Act globally

The University’s new Global Health Initiative aims to tackle “the biggest problems of our time.”

By Jason Kelly

Photography by Colleen Denny

Peter Singer cut the rhetorical ribbon for the University’s new Global Health Initiative (GHI) by reciting a daunting litany: each year 15–17 million people in the developing world die from infectious diseases—malaria, tuberculosis, and HIV/AIDS being “the big three.” The “silent killers of children”—pneumonia and diarrhea—take a disproportionate toll in poor countries. “Behind that, lurking like Jack the Ripper in the alley,” is the fatal threat of malnutrition in children from birth to age 2.

IMAGE: Jeffrey Kallberg

At a supply-strapped Tanzanian dispensary, a tree-rigged harness weighs babies.

So much suffering would seem to demand not only action but also an action hero. Enter Olufunmilayo Olopade, the GHI’s director and the University’s associate dean for global health. Or, as Singer called her, “the Arnold Schwarzenegger of global health.”

Olopade has no special effects at her disposal—and the initiative’s agenda makes California’s budget issues seem trivial by comparison—but she and her colleagues do not lack for ambition. “We want to be working on the biggest problems of our time,” said Donald Levy, vice president for research and national laboratories.

Under the sprawling umbrella of “global health,” the problems are so big that the term itself remains open to interpretation. “There is no widely agreed-to definition,” said Singer, director of the University of Toronto’s McLaughlin-Rotman Centre for Global Health and a former fellow at Chicago’s Center for Clinical Medical Ethics.

His September 30 lecture at the Knapp Center was a call to action on “the mother of all ethical challenges.” The nature of that challenge struck him when he worked on end-of-life care. It might take “$100 to save a baby’s life from cholera in Bangladesh,” he said, “but we spend $100,000-plus to extend life a couple weeks in Toronto.”

To Singer, such disparities reflect the mission at the heart of global health—fostering a sense of shared humanity across continents. “The more important value even than equity is the issue of solidarity,” Singer said. “Until we feel a sense of moral linkage between my daughter in Canada and a farmer’s daughter in Uganda, these inequities won’t matter.”
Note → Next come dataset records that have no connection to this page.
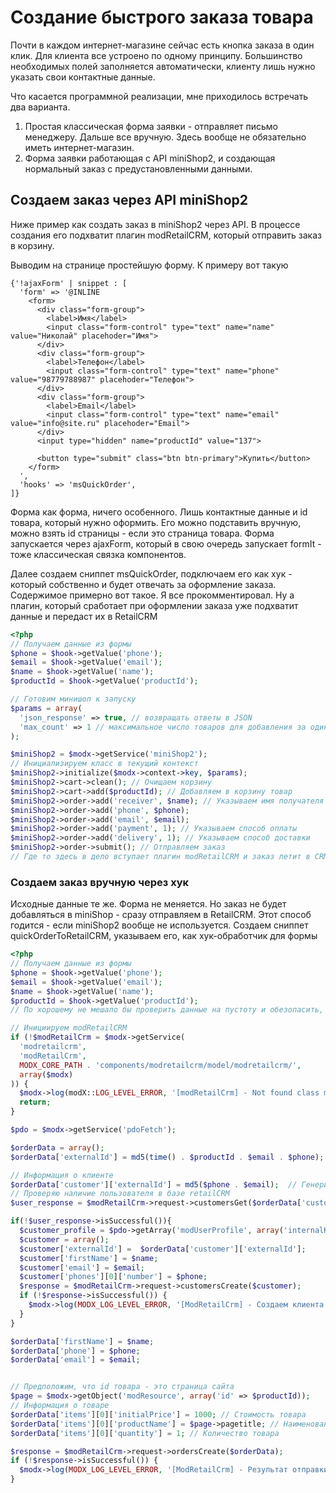 # Создание быстрого заказа товара

Почти в каждом интернет-магазине сейчас есть кнопка заказа в один клик. Для клиента все устроено по одному принципу.
Большинство необходимых полей заполняется автоматически, клиенту лишь нужно указать свои контактные данные.

Что касается программной реализации, мне приходилось встречать два варианта.

1. Простая классическая форма заявки - отправляет письмо менеджеру. Дальше все вручную. Здесь вообще не обязательно иметь интернет-магазин.
2. Форма заявки работающая с API miniShop2, и создающая нормальный заказ с предустановленными данными.

## Создаем заказ через API miniShop2

Ниже пример как создать заказ в miniShop2 через API.  В процессе создания его подхватит плагин modRetailCRM, который отправить заказ в корзину.

Выводим на странице простейшую форму. К примеру вот такую

``` fenom
{'!ajaxForm' | snippet : [
  'form' => '@INLINE
    <form>
      <div class="form-group">
        <label>Имя</label>
        <input class="form-control" type="text" name="name" value="Николай" placehoder="Имя">
      </div>
      <div class="form-group">
        <label>Телефон</label>
        <input class="form-control" type="text" name="phone" value="98779788987" placehoder="Телефон">
      </div>
      <div class="form-group">
        <label>Email</label>
        <input class="form-control" type="text" name="email" value="info@site.ru" placehoder="Email">
      </div>
      <input type="hidden" name="productId" value="137">

      <button type="submit" class="btn btn-primary">Купить</button>
    </form>
  ',
  'hooks' => 'msQuickOrder',
]}
```

Форма как форма, ничего особенного.  Лишь контактные данные и id  товара, который нужно оформить. Его можно подставить вручную, можно взять id страницы - если это страница товара.
Форма запускается через ajaxForm, который в свою очередь запускает formIt - тоже классическая связка компонентов.

Далее создаем сниппет msQuickOrder, подключаем его как хук - который собственно и будет отвечать за оформление заказа.
Содержимое примерно вот такое. Я все прокомментировал. Ну а плагин, который сработает при оформлении заказа уже подхватит данные и передаст их в RetailCRM

```php
<?php
// Получаем данные из формы
$phone = $hook->getValue('phone');
$email = $hook->getValue('email');
$name = $hook->getValue('name');
$productId = $hook->getValue('productId');

// Готовим минишоп к запуску
$params = array(
  'json_response' => true, // возвращать ответы в JSON
  'max_count' => 1 // максимальное число товаров для добавления за один раз
);

$miniShop2 = $modx->getService('miniShop2');
// Инициализируем класс в текущий контекст
$miniShop2->initialize($modx->context->key, $params);
$miniShop2->cart->clean(); // Очищаем корзину
$miniShop2->cart->add($productId); // Добавляем в корзину товар
$miniShop2->order->add('receiver', $name); // Указываем имя получателя
$miniShop2->order->add('phone', $phone);
$miniShop2->order->add('email', $email);
$miniShop2->order->add('payment', 1); // Указываем способ оплаты
$miniShop2->order->add('delivery', 1); // Указываем способ доставки
$miniShop2->order->submit(); // Отправляем заказ
// Где то здесь в дело вступает плагин modRetailCRM и заказ летит в CRM
```

### Создаем заказ вручную через хук

Исходные данные те же. Форма не меняется.  Но заказ не будет добавляться в miniShop - сразу отправляем в RetailCRM. Этот способ годится - если  miniShop2 вообще не используется.
Создаем сниппет quickOrderToRetailCRM, указываем его, как хук-обработчик для формы

```php
<?php
// Получаем данные из формы
$phone = $hook->getValue('phone');
$email = $hook->getValue('email');
$name = $hook->getValue('name');
$productId = $hook->getValue('productId');
// По хорошему не мешало бы проверить данные на пустоту и обезопасить, хотя бы простенькой санитизацией

// Инициируем modRetailCRM
if (!$modRetailCrm = $modx->getService(
  'modretailcrm',
  'modRetailCrm',
  MODX_CORE_PATH . 'components/modretailcrm/model/modretailcrm/',
  array($modx)
)) {
  $modx->log(modX::LOG_LEVEL_ERROR, '[modRetailCrm] - Not found class modRetailCrm');
  return;
}

$pdo = $modx->getService('pdoFetch');

$orderData = array();
$orderData['externalId'] = md5(time() . $productId . $email . $phone); // Генерируем уникальный хэш-номер заказа

// Информация о клиенте
$orderData['customer']['externalId'] = md5($phone . $email);  // Генерируем уникальный хэш-номер клиента
// Проверяю наличие пользователя в базе retailCRM
$user_response = $modRetailCrm->request->customersGet($orderData['customer']['externalId'], 'externalId');

if(!$user_response->isSuccessful()){
  $customer_profile = $pdo->getArray('modUserProfile', array('internalKey' => $order['user_id']));
  $customer = array();
  $customer['externalId'] =  $orderData['customer']['externalId'];
  $customer['firstName'] = $name;
  $customer['email'] = $email;
  $customer['phones'][0]['number'] = $phone;
  $response = $modRetailCrm->request->customersCreate($customer);
  if (!$response->isSuccessful()) {
    $modx->log(MODX_LOG_LEVEL_ERROR, '[ModRetailCrm] - Создаем клиента в базе RetailCRM '.print_r($response, 1));
  }
}

$orderData['firstName'] = $name;
$orderData['phone'] = $phone;
$orderData['email'] = $email;


// Предположим, что id товара - это страница сайта
$page = $modx->getObject('modResource', array('id' => $productId));
// Информация о товаре
$orderData['items'][0]['initialPrice'] = 1000; // Стоимость товара
$orderData['items'][0]['productName'] = $page->pagetitle; // Наименование товара
$orderData['items'][0]['quantity'] = 1; // Количество товара

$response = $modRetailCrm->request->ordersCreate($orderData);
if (!$response->isSuccessful()) {
  $modx->log(MODX_LOG_LEVEL_ERROR, '[ModRetailCrm] - Результат отправки заказа '.print_r($response, 1));
}
```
That is, they will not spark the sense of urgency necessary to match the depth of the need. Toward that end, the GHI’s 15-member interdisciplinary steering committee is charged with developing solutions from more than just a medical perspective. The committee includes Susan Gzesh, AB’72, director of the Human Rights Program; anthropologist Kathleen D. Morrison; and Dali L. Yang, a political scientist who directs the Center for East Asian Studies. 

Global health is not a discipline unto itself, Singer insisted, but a combination of many. “It’s about leveraging existing strengths and knowledge to help a much larger group of people. I want you to imagine unleashing that power of discovery against the problems in the developing world.”